◆ **ACTION ITEM**
Look through the records and copy each line that has "allowed" in it.

++++ MATERIAL SUPPLIED ++++

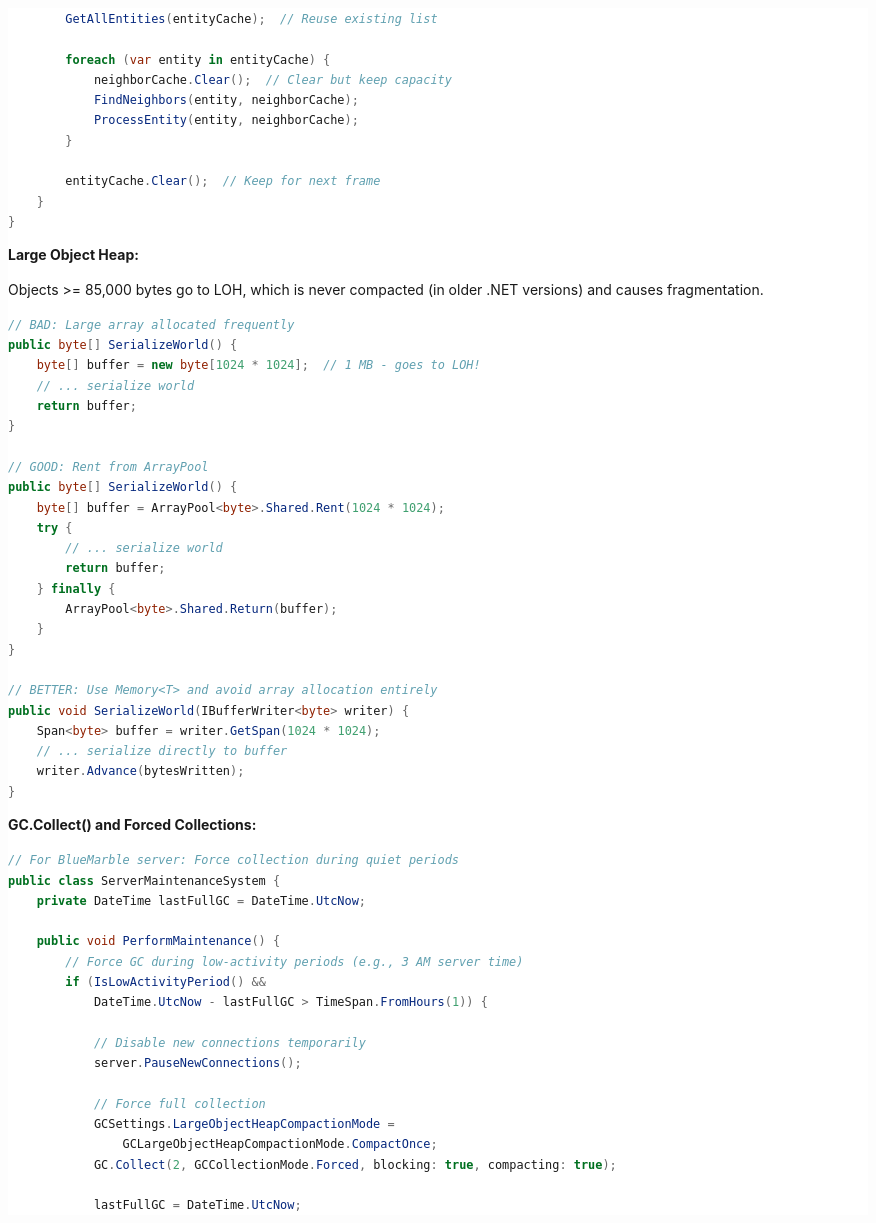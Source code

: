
 ```csharp
        GetAllEntities(entityCache);  // Reuse existing list
        
        foreach (var entity in entityCache) {
            neighborCache.Clear();  // Clear but keep capacity
            FindNeighbors(entity, neighborCache);
            ProcessEntity(entity, neighborCache);
        }
        
        entityCache.Clear();  // Keep for next frame
    }
}
```

**Large Object Heap:**

Objects >= 85,000 bytes go to LOH, which is never compacted (in older .NET versions) and causes fragmentation.

```csharp
// BAD: Large array allocated frequently
public byte[] SerializeWorld() {
    byte[] buffer = new byte[1024 * 1024];  // 1 MB - goes to LOH!
    // ... serialize world
    return buffer;
}

// GOOD: Rent from ArrayPool
public byte[] SerializeWorld() {
    byte[] buffer = ArrayPool<byte>.Shared.Rent(1024 * 1024);
    try {
        // ... serialize world
        return buffer;
    } finally {
        ArrayPool<byte>.Shared.Return(buffer);
    }
}

// BETTER: Use Memory<T> and avoid array allocation entirely
public void SerializeWorld(IBufferWriter<byte> writer) {
    Span<byte> buffer = writer.GetSpan(1024 * 1024);
    // ... serialize directly to buffer
    writer.Advance(bytesWritten);
}
```

**GC.Collect() and Forced Collections:**

```csharp
// For BlueMarble server: Force collection during quiet periods
public class ServerMaintenanceSystem {
    private DateTime lastFullGC = DateTime.UtcNow;
    
    public void PerformMaintenance() {
        // Force GC during low-activity periods (e.g., 3 AM server time)
        if (IsLowActivityPeriod() && 
            DateTime.UtcNow - lastFullGC > TimeSpan.FromHours(1)) {
            
            // Disable new connections temporarily
            server.PauseNewConnections();
            
            // Force full collection
            GCSettings.LargeObjectHeapCompactionMode = 
                GCLargeObjectHeapCompactionMode.CompactOnce;
            GC.Collect(2, GCCollectionMode.Forced, blocking: true, compacting: true);
            
            lastFullGC = DateTime.UtcNow;
```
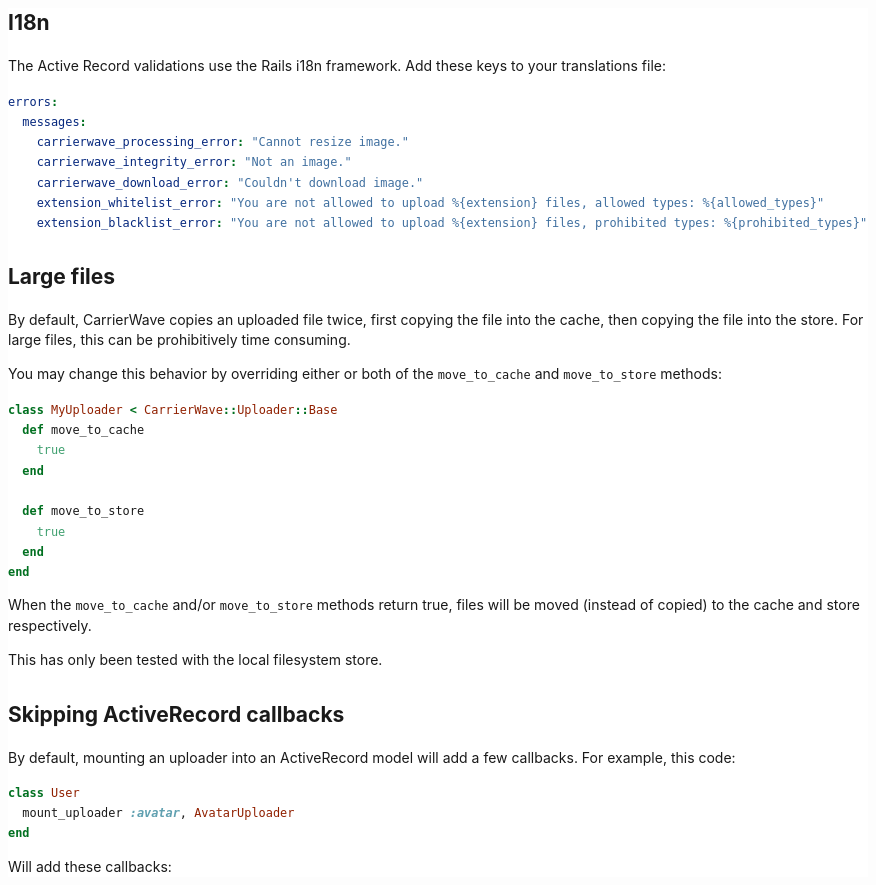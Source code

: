 ## I18n

The Active Record validations use the Rails i18n framework. Add these keys to
your translations file:

```yaml
errors:
  messages:
    carrierwave_processing_error: "Cannot resize image."
    carrierwave_integrity_error: "Not an image."
    carrierwave_download_error: "Couldn't download image."
    extension_whitelist_error: "You are not allowed to upload %{extension} files, allowed types: %{allowed_types}"
    extension_blacklist_error: "You are not allowed to upload %{extension} files, prohibited types: %{prohibited_types}"
```

## Large files

By default, CarrierWave copies an uploaded file twice, first copying the file into the cache, then
copying the file into the store.  For large files, this can be prohibitively time consuming.

You may change this behavior by overriding either or both of the `move_to_cache` and
`move_to_store` methods:

```ruby
class MyUploader < CarrierWave::Uploader::Base
  def move_to_cache
    true
  end

  def move_to_store
    true
  end
end
```

When the `move_to_cache` and/or `move_to_store` methods return true, files will be moved (instead of copied) to the cache and store respectively.

This has only been tested with the local filesystem store.

## Skipping ActiveRecord callbacks

By default, mounting an uploader into an ActiveRecord model will add a few
callbacks. For example, this code:

```ruby
class User
  mount_uploader :avatar, AvatarUploader
end
```

Will add these callbacks:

++++

◆ **WRITTEN ANSWER**
    extension_whitelist_error: "You are not allowed to upload %{extension} files, allowed types: %{allowed_types}"
    extension_blacklist_error: "You are not allowed to upload %{extension} files, prohibited types: %{prohibited_types}"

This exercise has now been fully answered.